Use multiple small workflows instead of one large one

It’s tempting to build a single workflow that handles everything. In practice, smaller and more focused workflows are easier to debug, easier to update, and easier to reuse. If a workflow is doing more than one distinct job, consider splitting it.

3

Name every node descriptively

Give each node a name that clearly describes what it’s doing at that step. If you’re making an API call, use the endpoint name or a short description of its purpose — not just “HTTP call”. When a workflow has dozens of nodes, good names are the difference between understanding it at a glance and spending 20 minutes tracing logic.

Common use cases

Post-call CRM sync

One of the most common patterns is using a workflow to write call data back to a CRM automatically after a call ends.

Configure a webhook to trigger the workflow as soon as the call completes. The workflow receives the call context, uses information extractor nodes to pull out the relevant data points (outcome, contact details, notes), and then writes that data to the CRM using a native integration node like HubSpot or Salesforce.

Triggering outbound calls

Workflows can initiate outbound calls automatically based on external events, removing the need for manual intervention.

Two common trigger patterns:

  • Cron-based: A scheduled trigger iterates through rows in a Google Sheet, HubSpot list, or Notion database and fires an outbound call for each contact.
  • Event-based: A new row or record being added to your data source triggers the workflow immediately, launching a call to that specific contact without any delay.

Inbound caller lookup

When a call comes in, a workflow can query your CRM in real time to enrich the conversation before the agent even says hello.

The incoming phone number is passed to the workflow, which queries your CRM to check whether the caller already exists as a contact.

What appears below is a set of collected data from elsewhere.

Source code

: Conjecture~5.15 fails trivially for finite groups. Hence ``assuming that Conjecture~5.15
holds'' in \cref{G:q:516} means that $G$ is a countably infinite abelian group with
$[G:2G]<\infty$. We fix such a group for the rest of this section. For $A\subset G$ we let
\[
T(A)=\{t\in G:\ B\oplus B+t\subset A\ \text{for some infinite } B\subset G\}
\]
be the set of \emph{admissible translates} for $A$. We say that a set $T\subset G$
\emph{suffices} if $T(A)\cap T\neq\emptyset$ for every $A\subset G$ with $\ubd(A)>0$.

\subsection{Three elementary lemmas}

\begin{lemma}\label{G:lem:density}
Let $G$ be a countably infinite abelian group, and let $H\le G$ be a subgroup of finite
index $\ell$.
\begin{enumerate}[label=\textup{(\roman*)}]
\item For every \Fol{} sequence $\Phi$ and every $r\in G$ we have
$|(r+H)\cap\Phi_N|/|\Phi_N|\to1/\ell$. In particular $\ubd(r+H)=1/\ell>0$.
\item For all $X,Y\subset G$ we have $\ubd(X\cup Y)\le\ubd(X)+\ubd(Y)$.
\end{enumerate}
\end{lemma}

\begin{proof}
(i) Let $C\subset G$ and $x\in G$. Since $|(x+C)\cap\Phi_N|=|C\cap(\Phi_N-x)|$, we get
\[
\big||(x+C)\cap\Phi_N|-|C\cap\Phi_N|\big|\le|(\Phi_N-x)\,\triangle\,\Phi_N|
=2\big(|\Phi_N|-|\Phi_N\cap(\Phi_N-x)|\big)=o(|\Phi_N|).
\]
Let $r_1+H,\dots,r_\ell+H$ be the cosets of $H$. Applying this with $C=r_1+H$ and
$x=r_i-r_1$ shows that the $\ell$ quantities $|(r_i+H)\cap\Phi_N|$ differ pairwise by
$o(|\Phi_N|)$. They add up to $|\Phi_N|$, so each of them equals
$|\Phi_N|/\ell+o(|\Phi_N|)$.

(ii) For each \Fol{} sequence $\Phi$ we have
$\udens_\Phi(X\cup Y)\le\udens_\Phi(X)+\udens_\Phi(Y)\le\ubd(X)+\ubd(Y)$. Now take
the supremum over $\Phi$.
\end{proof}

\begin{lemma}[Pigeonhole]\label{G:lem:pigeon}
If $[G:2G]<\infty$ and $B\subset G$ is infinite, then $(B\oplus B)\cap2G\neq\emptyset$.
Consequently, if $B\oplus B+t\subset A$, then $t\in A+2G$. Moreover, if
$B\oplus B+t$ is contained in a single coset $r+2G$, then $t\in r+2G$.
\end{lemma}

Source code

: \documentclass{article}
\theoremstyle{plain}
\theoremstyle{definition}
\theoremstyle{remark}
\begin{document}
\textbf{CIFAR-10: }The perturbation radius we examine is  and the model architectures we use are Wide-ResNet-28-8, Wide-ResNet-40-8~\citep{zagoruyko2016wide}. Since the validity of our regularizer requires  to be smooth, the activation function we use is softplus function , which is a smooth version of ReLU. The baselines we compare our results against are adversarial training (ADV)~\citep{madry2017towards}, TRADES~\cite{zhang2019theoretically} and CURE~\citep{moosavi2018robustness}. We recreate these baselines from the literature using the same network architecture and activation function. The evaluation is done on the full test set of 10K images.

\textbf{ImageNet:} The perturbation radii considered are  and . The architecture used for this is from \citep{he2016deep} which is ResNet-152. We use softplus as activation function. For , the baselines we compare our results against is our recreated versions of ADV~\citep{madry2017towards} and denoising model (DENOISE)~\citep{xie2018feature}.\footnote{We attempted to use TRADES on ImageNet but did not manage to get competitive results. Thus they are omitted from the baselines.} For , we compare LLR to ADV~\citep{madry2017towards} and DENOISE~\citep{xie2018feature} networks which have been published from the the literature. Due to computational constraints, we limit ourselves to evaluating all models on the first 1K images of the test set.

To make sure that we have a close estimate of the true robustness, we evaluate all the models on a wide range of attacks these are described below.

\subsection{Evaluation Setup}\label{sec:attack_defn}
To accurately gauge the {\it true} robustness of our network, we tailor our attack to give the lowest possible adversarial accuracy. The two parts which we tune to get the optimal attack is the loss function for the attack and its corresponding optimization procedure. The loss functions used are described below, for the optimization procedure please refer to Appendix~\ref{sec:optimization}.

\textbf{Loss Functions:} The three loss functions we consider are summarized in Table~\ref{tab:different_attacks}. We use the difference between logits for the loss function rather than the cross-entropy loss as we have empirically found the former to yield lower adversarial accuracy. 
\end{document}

If they do, the workflow can pull additional context — such as whether they have a recent booking, an open support ticket, or a specific account status — and make that available to the agent during the call.

Post-call callback loop

This workflow runs after every call and handles two outcomes differently:

  • If the call was successful: the workflow logs the outcome and the relevant call data to your CRM or database.
  • If the call was unsuccessful: the workflow places the contact into a callback loop. The contact receives up to three follow-up calls. The loop stops as soon as they answer and the agent successfully completes the conversation. If they don’t answer after three attempts, no further calls are made.

This pattern is particularly effective for outbound campaigns where reaching the contact is critical but over-calling is a concern.

Most-used nodes

The right nodes depend on where your data lives, but these come up in almost every workflow:

  • Google Sheets — the most common choice for testing and prototyping. Easy to inspect, update, and share without any CRM setup.
  • HubSpot — the go-to for teams already using HubSpot as their CRM. Used heavily for reading contact data and writing call outcomes.
  • Salesforce — common in enterprise deployments where Salesforce is the system of record. Used for logging calls, updating opportunity stages, and querying account data.

FAQ

No. The workflow builder is fully visual — you connect nodes by dragging and dropping, and configure each step through a form interface. No coding is required.

Set up a webhook on your agent that fires when the call completes. The workflow receives the call context as its input payload, which you can then use in downstream nodes to extract data and write to your CRM or other systems.

Yes. You can chain workflows by using a webhook node to call a second workflow’s trigger endpoint. This is useful for keeping individual workflows focused while still orchestrating complex multi-step automations.